Some time ago, I had to make a project to determine the shortest path inside a matrix. I thought to myself, "There's nothing better than path-finding for this." There is a huge amount of links and explanation about Path Finding, but didn't find a version written in C# that could meet my needs. So, I decided to make the A* implementation in C#. This code was really useful for me and I bet it can be useful for many other people, too. I won't explain the algorithm implementation too much because just typing "pathfinding algorithm A*" into Google brings up a lot of documents wherein you can find every single detail about it.
About the application
A* is a generic algorithm and there are no perfect parameters to be set. The algorithm has many things that can be set, so the best way to determine the appropriate parameters for your project is to test different combinations. As a note: usually a good A* implementation does not use a standard ArrayList or List for the open nodes. If a standard List is used, the algorithm will spend a huge amount of time searching for nodes in that list. Instead, a priority queue should be used. I borrow code from BenDi for the priority queue implementation. I changed it a little bit and I also changed the implementation to use generics instead of ArrayList, which makes it run faster. This project is really useful for two reasons.

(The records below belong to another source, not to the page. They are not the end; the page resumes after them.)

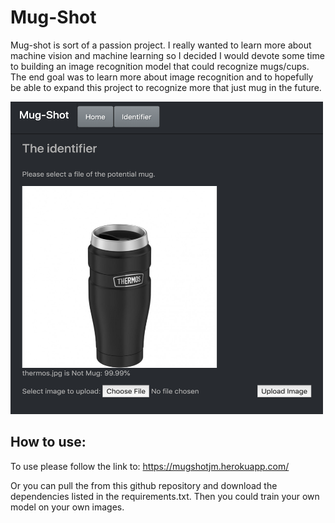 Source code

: # Mug-Shot

Mug-shot is sort of a passion project. I really wanted to learn more about
machine vision and machine learning so I decided I would devote some time to
building an image recognition model that could recognize mugs/cups. The end goal was
to learn more about image recognition and to hopefully be able to expand this project
to recognize more that just mug in the future.

<img src="screenshot.png" height="500" width="500">

## How to use:

To use please follow the link to: https://mugshotjm.herokuapp.com/

Or you can pull the from this github repository and download the dependencies listed in the requirements.txt.
Then you could train your own model on your own images.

- I followed the A* implementation and I tried to implement it to run with good performance, so the algorithm itself can be easily reused in any project.

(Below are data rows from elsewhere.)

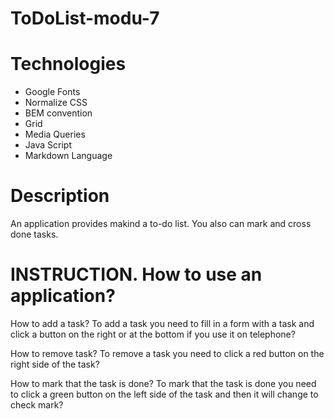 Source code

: # ToDoList-modu-7
# Technologies
- Google Fonts
- Normalize CSS
- BEM convention
- Grid
- Media Queries
- Java Script
- Markdown Language
# Description
An application provides makind a to-do list. You also can mark and cross done tasks.
# INSTRUCTION. How to use an application?
How to add a task?
To add a task you need to fill in a form with a task and click a button on the right or at the bottom if you use it on telephone?

How to remove task?
To remove a task you need to click a red button on the right side of the task?

How to mark that the task is done?
To mark that the task is done you need to click a green button on the left side of the task and then it will change to check mark?
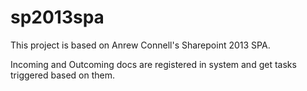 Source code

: # sp2013spa

This project is based on Anrew Connell's Sharepoint 2013 SPA.

Incoming and Outcoming docs are registered in system and get tasks triggered based on them.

- The front-end gives a full chance to experiment with many variables where you can really watch and learn how it works, changing the heuristic, formula or options to analyze what could be the best setting for your project.
The call in the source code that does the entire job is the following:
public List<PathFinderNode> FindPath(Point start, Point end, byte[,] grid);
This method takes as parameters a start point, end point and the grid. It will return the path as a list of nodes with the coordinates. I made this call on a separate thread, which gives the opportunity to keep the control of the application when PathFinder is working.

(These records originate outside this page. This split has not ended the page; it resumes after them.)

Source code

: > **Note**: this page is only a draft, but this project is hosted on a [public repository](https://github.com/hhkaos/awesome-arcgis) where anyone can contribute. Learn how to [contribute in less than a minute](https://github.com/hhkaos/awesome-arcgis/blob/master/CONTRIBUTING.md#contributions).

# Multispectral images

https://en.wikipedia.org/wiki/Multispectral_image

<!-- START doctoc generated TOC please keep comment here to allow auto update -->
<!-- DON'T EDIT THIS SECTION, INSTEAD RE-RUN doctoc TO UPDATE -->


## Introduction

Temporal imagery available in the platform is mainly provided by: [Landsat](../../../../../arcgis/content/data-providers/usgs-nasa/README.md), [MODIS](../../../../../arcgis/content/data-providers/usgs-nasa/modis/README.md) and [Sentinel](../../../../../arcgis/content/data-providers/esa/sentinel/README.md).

This is the rendering speed; reducing speed permits detailed examination of how the algorithm opens and closes the nodes in real-time.
This hint will tell the algorithm if it is allowed to process diagonals as a valid path. If this check box is not set, the algorithm will process just 4 directions instead of 8.
If this check box is set, the cost of the diagonals will be bigger; this will make the algorithm avoid using diagonals.
Punish Change Direction
If this check box is set, every time the algorithm changes direction it will have a small cost. The end result is that if the path is found it will be comparatively smooth without too many direction changes, thus looking more natural. The downside is that it will take more time because it must research for extra nodes.
Reopen Closed Nodes
If this is checked, the algorithm is allowed to reopen nodes that were already closed when the cost is less than the previous value. If reopen nodes is allowed it will produce a better and smoother path, but it will take more time.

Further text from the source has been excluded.